STOCKHOLM STORIES (Gondolen) B-
Sweden (97 mi) 2013 d: Karin Fahlén Website
This is another one of those interconnecting stories of disconnected or lost souls whose lives mysteriously intersect, almost like an act of fate, where an improbable impact suddenly adds the missing ingredient in what are initially conceived as socially challenged, over-analyzed characters. Woody Allen may be the premiere director at superimposing his real life nebbish personality into comedies of anxiety, where he often makes fun of his various neuroses, as do many of his film characters, none better than Diane Keaton and Mia Farrow. Swedish director Karin Fahlén’s first feature film is a comedy where the common thread is over-analysis, where characters spend way too much time thinking about themselves, often with disastrous results. While the Swedes have always had an unhealthy rivalry with neighboring countries, especially the Danes, perhaps these characters have been overly affected by Danish philosopher Søren Kierkagaard, as they all feel overwhelmed by a deep case of existential despair. The film originated from the 2007 collected short stories The Second Goal (Det andra målet) by writer/actor Jonas Karlsson, where a recurring theme is isolated or lonely individuals, most of whom are trying to hide the fact that they are alone. Adapted by the director, she connects six of these characters together, creating a series of interwoven stories that take place in and around Stockholm. The director’s parents both worked in Swedish films of the 60’s, her mother with Olle Hellbom and Tage Danielsson, and her father with Ingmar Bergman, Bo Widerberg, and Roy Andersson, while Karin initially studied to become a make up artist at Stockholm’s Dramatiska Institutet, also wrote screenplays and worked as a director’s assistant prior to making her first feature film.

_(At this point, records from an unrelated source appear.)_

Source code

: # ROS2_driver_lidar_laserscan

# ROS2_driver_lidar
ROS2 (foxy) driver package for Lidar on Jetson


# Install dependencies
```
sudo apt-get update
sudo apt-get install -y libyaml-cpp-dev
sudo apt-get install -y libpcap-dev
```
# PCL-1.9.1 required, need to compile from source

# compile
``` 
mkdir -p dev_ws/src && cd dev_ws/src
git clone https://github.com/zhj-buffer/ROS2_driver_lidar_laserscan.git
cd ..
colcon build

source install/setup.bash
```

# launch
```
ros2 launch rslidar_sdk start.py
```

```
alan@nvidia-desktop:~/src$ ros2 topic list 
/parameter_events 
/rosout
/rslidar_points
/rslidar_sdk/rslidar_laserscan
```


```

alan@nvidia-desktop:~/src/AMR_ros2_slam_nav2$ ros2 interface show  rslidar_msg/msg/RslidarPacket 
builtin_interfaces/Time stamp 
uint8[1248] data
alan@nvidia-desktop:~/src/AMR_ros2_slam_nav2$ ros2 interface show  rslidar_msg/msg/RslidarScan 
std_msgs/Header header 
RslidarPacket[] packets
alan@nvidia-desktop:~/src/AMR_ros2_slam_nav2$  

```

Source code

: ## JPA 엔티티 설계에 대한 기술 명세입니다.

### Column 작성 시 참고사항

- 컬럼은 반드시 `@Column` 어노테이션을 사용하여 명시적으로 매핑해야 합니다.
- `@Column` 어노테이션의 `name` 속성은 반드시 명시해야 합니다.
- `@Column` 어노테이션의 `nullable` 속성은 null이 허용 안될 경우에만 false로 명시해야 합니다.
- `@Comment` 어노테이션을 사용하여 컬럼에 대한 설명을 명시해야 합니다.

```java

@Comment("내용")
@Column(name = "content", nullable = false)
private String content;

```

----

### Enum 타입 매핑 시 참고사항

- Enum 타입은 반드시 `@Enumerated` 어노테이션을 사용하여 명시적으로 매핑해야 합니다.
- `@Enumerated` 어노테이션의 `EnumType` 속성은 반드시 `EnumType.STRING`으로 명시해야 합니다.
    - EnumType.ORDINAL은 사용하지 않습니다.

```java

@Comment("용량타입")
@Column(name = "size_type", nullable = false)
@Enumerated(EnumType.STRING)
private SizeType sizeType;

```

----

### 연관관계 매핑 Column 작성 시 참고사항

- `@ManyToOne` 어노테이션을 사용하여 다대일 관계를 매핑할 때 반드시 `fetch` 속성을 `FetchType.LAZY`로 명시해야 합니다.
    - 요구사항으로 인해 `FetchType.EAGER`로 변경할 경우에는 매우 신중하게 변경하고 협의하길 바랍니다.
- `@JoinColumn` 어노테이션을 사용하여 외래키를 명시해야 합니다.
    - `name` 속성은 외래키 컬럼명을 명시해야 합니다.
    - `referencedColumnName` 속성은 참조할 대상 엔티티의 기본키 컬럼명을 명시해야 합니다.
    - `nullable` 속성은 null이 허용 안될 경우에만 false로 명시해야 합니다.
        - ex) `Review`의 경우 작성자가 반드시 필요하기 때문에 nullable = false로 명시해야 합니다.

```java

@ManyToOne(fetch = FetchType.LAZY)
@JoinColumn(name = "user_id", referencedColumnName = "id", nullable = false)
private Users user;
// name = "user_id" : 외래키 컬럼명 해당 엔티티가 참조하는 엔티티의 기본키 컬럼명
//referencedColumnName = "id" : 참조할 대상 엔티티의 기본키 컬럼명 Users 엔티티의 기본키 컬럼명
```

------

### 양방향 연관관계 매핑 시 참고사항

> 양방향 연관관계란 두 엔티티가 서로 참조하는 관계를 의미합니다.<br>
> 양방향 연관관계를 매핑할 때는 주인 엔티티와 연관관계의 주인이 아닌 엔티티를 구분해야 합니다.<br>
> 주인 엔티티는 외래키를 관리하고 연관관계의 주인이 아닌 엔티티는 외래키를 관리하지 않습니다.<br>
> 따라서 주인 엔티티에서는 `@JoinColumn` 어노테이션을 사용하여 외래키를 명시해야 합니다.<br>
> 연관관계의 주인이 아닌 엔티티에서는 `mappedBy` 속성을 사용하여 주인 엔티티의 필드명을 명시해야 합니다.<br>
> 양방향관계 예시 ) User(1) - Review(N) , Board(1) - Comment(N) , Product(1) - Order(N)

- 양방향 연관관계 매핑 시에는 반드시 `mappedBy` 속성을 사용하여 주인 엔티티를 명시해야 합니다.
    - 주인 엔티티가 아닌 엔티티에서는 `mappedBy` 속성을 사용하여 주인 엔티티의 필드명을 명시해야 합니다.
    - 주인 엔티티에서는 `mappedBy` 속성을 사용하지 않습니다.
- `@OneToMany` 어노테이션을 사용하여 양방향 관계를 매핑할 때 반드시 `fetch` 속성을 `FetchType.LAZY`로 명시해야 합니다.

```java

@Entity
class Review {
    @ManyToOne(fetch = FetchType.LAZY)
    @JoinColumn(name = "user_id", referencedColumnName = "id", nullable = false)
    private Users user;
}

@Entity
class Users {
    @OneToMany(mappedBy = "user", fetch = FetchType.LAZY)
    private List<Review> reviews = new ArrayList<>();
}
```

Much of this comedy relies upon absurd humor, with dark underlying elements, where Stockholm is often seen as a dark, foreboding place, often shot in overcast grays, though overall a lighter tone prevails, making this ensemble comedy very audience friendly. Perhaps the center of it all is Johan (Martin Wallström), a delusional and manically obsessed would-be writer trying to find his way out of his father’s footsteps, as his father was a revered writer, but Johan tries to worm his way into the public’s eye through nefarious means. His big theory relies upon the removal of light, being plunged into darkness, thinking only then can people really discover one another. Anna (Julia Ragnarsson), Johan’s sister, is seen being indiscreetly thrown out of a hotel by Thomas (Jonas Karlsson), an uptight, overly reserved guy who is more of a bootlicker that lives to please his boss, Lena (Marie Richardson), the Minister of Finance, usually eliminating problems through underhanded and cruelly devised means. Meanwhile Douglas (Filip Berg), is the stuttering trust fund child still living at home with his sanity challenged parents, and secretly has a crush on Anna, who we discover is the lesbian lover of Lena. Then last, but not least, is Jessica (Cecilia Frode), a kind of Swedish Diane Wiest, with floppy blond hair looking a bit like the Rolling Stones Brian Jones. We see her heartbroken after being denied the right to adopt, as they questioned her entirely absent network of friends. She works at an advertising agency, working best when left alone.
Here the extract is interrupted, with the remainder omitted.